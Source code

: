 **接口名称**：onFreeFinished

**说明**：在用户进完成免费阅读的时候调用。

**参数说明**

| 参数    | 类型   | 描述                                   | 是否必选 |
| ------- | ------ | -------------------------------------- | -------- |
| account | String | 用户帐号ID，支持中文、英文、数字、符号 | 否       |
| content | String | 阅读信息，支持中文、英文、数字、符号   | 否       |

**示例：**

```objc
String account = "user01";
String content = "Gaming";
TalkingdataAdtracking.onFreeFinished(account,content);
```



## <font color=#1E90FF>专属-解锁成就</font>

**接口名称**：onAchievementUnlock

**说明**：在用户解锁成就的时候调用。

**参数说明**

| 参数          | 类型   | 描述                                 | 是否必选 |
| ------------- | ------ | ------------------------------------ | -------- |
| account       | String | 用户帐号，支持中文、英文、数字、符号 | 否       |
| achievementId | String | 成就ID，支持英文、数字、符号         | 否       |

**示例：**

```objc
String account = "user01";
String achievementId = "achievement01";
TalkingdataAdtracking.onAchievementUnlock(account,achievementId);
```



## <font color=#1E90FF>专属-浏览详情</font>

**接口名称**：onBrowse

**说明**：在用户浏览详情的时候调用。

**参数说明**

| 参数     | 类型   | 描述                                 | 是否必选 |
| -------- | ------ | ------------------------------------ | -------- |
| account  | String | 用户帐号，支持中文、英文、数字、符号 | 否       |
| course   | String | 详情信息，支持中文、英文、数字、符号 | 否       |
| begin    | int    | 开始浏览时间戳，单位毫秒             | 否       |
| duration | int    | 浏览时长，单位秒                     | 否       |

...

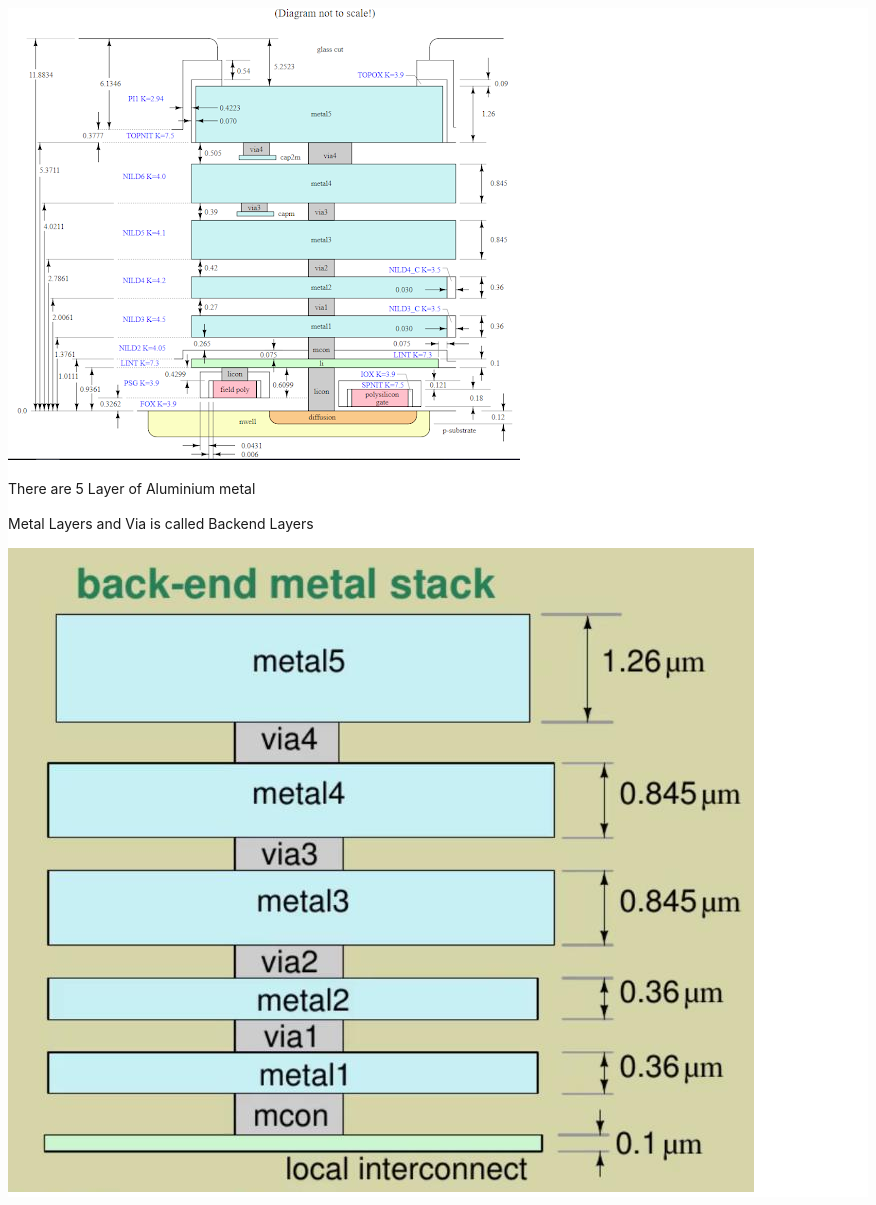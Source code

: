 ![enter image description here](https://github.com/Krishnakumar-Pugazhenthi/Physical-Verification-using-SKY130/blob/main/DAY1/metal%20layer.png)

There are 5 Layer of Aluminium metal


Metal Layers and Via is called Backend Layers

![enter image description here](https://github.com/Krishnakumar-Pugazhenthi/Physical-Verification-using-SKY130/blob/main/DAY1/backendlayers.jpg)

...

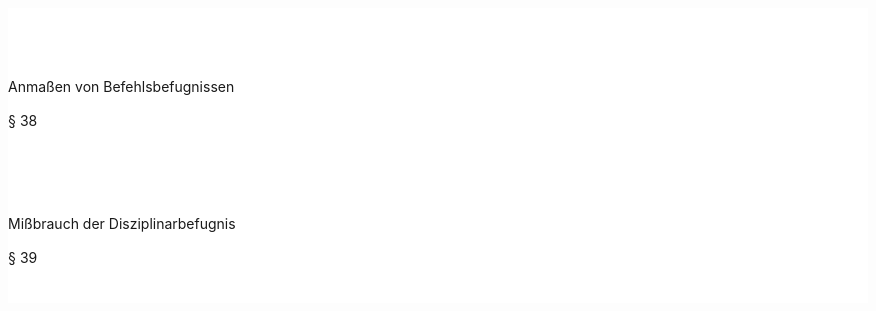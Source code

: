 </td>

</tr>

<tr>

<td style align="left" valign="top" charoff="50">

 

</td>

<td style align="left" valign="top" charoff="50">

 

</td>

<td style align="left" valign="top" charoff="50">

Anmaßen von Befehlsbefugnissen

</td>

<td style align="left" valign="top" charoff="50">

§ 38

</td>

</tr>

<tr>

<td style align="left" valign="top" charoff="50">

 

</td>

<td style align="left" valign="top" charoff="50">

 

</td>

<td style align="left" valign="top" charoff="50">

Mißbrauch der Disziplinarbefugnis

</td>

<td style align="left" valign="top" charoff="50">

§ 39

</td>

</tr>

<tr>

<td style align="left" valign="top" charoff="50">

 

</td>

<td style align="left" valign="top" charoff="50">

## Problem statement
For each line in the records that contains the word "achievementId", make a copy.

## Solution to this problem
| achievementId | String | 成就ID，支持英文、数字、符号         | 否       |
String achievementId = "achievement01";
TalkingdataAdtracking.onAchievementUnlock(account,achievementId);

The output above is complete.